Berlin saisit les activités du groupe russe Rosneft en Allemagne (AP)

Les filiales de Rosneft en Allemagne, qui représentent 12% de la capacité de raffinage pétrolier du pays, sont placées sous "administration fiduciaire" forcée par l'agence nationale qui gère les réseaux d'énergie, a indiqué le ministère de l'Economie dans un communiqué.

Avec cette mise sous tutelle "il s'agit de répondre aux risques qui pèsent sur la sécurité des approvisionnements" en énergie dans le pays, a précisé le ministère.

Dans le détail, la mesure concerne les filiales Rosneft Allemagne (RDG) et la société RN Refining & Marketing (RNRM), qui détiennent de parts dans trois grandes raffineries.

Le gouvernement allemand prend de cette manière le contrôle de la raffinerie PCK à Schwedt, dans l'est du pays, ou Rosneft détient une part majoritaire (54,2%) et qui assure l'approvisionnement pétrolier de la capitale Berlin et de toute la région autour.

Dans les deux autres sites concernés, MiRo à Karlsruhe et Bayernoil à Vohburg, Rosneft détient une minorité des parts à côté d'autres grands acteurs pétroliers occidentaux.

La tutelle prend effet vendredi et est initialement limitée à six mois.

Précédent dans le gaz

Berlin a déjà pris le contrôle début avril de l'ex-filiale allemande de Gazprom, Gazprom Germania, pour sécuriser son approvisionnement en gaz cette fois.

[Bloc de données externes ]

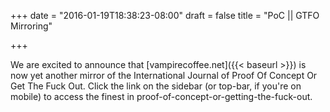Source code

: +++
date = "2016-01-19T18:38:23-08:00"
draft = false
title = "PoC || GTFO Mirroring"

+++

We are excited to announce that [vampirecoffee.net]({{< baseurl >}}) is now
yet another mirror
of the International Journal of Proof Of Concept Or Get The Fuck Out. Click the
link on the sidebar (or top-bar, if you're on mobile) to access the finest in
proof-of-concept-or-getting-the-fuck-out.

<!--!more-->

Depuis, le gouvernement allemand a dû débloquer une aide de 9 à 10 milliards d'euros pour sauver cette entité menacée de faillite.

Désormais c'est l'approvisionnement futur en pétrole qu'il faut garantir, l'UE ayant décidé d'un embargo sur le pétrole russe suite à la guerre déclenchée par Moscou en Ukraine.

L'Allemagne s'est engagée à mettre fin aux importations d'ici la fin de l'année.

La raffinerie de Schwedt traite jusqu'à présent le pétrole russe acheminé via l'oléoduc Droujba ("amitié" en russe) et rien ne va changer dans l'immédiat.

Par sa prise de contrôle, Berlin veut surtout éviter que la raffinerie soit dépossédée de certains actifs par son propriétaire, voire qu'elle soit carrément liquidée, faute de recevoir des liquidités suffisantes ou du pétrole russe.

De tels scénarios mettraient en danger la sécurité énergétique du pays.

Quel avenir à Schwedt ?

Afin de conserver le site de Schwedt, le gouvernement a jusqu'alors testé plusieurs modèles, dont la nationalisation complète.

La coalition autour du chancelier social-démocrate (SPD) Olaf Scholz a finalement modifié une ancienne loi sur la sécurité énergétique, de sorte que la gestion fiduciaire ou l'expropriation soient rendues possibles.

Berlin cherche depuis des mois des alternatives au pétrole russe pour assurer le maintien de l'activité à Schwedt.

Sur place les 1.200 salariés de cet ancien combinat de l'Allemagne de l'Est communiste, alimenté en pétrole russe depuis les années 1960, sont inquiets pour leur avenir.

M. Scholz doit présenter vendredi à mi-journée avec le ministre de l'Economie un plan pour garantir l'avenir du site de Schwedt.

Cette raffinerie peut également être approvisionnée en pétrole via les ports de Rostock, dans le nord du pays, et de Gdansk en Pologne.

Mais la question de l'acheminement de l'énergie fossile depuis ces ports jusqu'à Schwedt par oléoduc n'est pas encore résolue.

L'usine de Schwedt, à une centaine de kilomètres de Berlin, fournit environ 90% du carburant et du combustible consommés dans la capitale et sa région, y compris le kérosène de l'aéroport international.

La première économie européenne a déjà fortement réduit sa dépendance envers les importations de pétrole russe, qui comptaient pour 35% de ses approvisionnements avant la guerre de la Russie en Ukraine.

En parallèle la Russie a pour le moment stoppé ses livraisons de gaz au pays, qui ne pourra pas le remplacer complètement avant 2024, selon les dernières prévisions gouvernementales.